Would you disown a child who intermarried?

OOSJ 'admits' that if a child of his intermarried, he would not disown them, and asks:
What does that mean about our commitment to Judaism? What does that mean about our relationship with our children? Does this statement send a wrong message to our children? Does it, so to speak, take the pressure off of them? Should we condemn Mirty's parent's actions … or our own views?
My husband and I have discussed this and agree that (although the children in question are, at the moment, wholly theoretical...) we too would not disown a child who intermarried, although we would clearly be devestated by their action. The comments at OOSJ are fairly straightforward and everyone seems to agree that in the modern world, disowning a child would simply do more harm than good.
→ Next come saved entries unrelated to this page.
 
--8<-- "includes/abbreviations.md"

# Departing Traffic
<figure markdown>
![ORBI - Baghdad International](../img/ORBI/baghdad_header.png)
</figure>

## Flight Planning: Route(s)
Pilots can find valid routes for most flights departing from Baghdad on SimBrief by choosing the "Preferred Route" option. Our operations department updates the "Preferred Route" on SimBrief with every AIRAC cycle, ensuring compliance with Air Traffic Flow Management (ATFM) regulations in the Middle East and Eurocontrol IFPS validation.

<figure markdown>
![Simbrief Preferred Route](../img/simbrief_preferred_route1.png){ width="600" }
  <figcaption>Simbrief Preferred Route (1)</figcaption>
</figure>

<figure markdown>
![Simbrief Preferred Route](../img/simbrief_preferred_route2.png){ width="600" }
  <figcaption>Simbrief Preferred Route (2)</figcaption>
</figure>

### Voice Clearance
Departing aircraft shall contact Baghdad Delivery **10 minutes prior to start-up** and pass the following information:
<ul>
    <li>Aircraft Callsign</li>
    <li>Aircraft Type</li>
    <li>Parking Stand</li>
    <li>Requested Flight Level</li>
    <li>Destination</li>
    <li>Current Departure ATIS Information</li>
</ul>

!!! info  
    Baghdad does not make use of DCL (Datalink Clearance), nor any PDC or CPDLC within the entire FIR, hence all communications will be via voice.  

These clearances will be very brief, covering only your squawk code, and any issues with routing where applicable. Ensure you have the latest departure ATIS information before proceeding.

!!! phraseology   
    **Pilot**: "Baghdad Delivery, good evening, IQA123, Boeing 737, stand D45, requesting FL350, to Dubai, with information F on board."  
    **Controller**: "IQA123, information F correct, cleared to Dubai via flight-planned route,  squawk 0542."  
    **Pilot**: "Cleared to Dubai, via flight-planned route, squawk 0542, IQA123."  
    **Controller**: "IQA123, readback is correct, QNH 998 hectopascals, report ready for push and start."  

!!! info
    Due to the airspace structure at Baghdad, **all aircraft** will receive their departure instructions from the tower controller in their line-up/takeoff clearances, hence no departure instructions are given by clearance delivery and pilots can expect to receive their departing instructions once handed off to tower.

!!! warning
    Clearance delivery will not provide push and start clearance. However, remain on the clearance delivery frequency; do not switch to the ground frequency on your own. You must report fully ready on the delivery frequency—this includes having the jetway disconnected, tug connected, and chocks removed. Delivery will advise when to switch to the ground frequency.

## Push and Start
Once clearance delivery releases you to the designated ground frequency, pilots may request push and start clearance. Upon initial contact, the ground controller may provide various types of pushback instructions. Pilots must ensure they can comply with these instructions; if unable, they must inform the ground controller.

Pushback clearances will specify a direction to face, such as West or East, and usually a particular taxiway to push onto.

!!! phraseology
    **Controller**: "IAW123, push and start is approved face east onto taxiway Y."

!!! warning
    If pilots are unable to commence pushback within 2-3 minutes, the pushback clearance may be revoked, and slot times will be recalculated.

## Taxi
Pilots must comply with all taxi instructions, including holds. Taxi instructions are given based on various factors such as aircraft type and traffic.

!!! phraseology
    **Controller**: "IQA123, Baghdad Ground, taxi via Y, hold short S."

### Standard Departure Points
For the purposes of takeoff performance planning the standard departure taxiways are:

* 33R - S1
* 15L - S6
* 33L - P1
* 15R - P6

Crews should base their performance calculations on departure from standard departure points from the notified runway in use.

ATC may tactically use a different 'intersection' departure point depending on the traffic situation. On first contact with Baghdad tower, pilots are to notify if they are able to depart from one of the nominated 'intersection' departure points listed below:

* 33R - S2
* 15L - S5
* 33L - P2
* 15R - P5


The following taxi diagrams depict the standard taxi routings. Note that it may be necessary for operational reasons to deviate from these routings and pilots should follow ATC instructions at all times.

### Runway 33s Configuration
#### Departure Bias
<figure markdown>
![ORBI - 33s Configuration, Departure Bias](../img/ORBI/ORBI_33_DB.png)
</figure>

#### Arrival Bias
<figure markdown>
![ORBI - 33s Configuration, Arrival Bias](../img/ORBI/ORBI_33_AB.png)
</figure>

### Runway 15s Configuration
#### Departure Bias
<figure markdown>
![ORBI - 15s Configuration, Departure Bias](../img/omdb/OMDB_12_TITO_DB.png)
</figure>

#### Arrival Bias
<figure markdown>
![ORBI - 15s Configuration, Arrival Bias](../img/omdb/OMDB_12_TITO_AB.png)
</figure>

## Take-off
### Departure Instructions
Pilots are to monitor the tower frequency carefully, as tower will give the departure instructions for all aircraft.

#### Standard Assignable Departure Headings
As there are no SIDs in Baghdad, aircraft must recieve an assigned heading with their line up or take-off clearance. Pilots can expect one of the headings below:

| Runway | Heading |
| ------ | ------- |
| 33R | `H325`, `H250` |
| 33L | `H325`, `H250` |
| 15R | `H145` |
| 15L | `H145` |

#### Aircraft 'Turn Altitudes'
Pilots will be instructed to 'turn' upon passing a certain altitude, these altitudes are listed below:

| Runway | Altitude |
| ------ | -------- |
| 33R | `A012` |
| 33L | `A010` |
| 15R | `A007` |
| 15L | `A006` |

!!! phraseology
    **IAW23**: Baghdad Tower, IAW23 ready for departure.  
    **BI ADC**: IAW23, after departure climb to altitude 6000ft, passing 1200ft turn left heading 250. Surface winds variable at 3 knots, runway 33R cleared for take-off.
I would also add that maintaining ties with a child in no way signals that you approve or endorse their choice -- and our children are (I would assume...) intelligent enough to know this. I would also assume that even if you are not cutting ties with your child, your relationship will still, at certain points at least, be strained.
Maintaining ties also does not 'mean' anything for our relationship with Judaism; we're simply choosing a different strategy to previous generations who thought that disowning a child (often for social rather than religious reasons) was the best way to dissuade them from marrying out.
And now, a question: does anyone actually know anyone in today's day and age who's sat Shiva for, or completely, irretrievably cut off contact with a child who's intermarried? Not heard of, but actually known? Or is it a big urban myth?